Required action: Check every line of the data and copy the ones where "Eurostat" appears.

[Data entries]
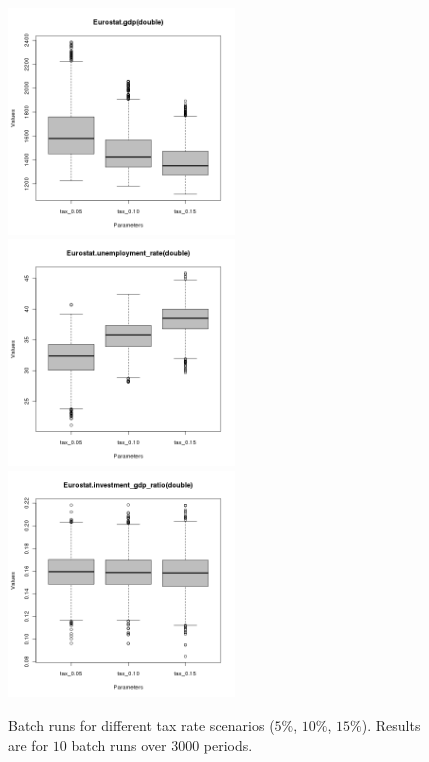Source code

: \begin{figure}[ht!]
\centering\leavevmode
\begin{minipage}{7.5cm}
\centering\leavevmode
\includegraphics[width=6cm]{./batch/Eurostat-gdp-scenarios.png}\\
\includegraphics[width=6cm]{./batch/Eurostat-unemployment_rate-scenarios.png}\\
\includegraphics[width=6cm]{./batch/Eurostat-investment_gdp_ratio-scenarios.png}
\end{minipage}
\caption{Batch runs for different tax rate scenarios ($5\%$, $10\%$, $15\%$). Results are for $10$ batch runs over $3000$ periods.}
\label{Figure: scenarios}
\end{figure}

--

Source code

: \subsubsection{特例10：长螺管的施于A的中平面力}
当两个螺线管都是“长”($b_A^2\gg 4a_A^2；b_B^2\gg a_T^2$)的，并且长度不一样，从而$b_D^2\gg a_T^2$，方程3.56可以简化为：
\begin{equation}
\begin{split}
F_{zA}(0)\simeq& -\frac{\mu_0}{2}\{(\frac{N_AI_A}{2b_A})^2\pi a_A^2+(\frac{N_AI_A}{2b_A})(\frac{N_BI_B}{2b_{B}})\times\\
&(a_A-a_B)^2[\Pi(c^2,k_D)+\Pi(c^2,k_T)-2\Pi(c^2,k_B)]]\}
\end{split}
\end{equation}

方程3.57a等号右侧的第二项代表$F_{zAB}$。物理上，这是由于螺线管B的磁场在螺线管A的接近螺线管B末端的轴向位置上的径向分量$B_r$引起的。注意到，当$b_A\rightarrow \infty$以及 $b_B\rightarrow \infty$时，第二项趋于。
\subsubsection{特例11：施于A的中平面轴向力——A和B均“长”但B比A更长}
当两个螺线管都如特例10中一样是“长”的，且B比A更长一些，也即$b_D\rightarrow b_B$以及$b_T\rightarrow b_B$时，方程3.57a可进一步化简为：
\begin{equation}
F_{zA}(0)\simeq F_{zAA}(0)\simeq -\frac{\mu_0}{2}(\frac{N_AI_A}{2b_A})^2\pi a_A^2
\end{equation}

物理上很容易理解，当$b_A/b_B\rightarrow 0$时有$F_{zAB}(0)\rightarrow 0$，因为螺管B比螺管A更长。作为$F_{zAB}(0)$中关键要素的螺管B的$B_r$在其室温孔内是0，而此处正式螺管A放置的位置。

Answer for the task:
\includegraphics[width=6cm]{./batch/Eurostat-gdp-scenarios.png}\\
\includegraphics[width=6cm]{./batch/Eurostat-unemployment_rate-scenarios.png}\\
\includegraphics[width=6cm]{./batch/Eurostat-investment_gdp_ratio-scenarios.png}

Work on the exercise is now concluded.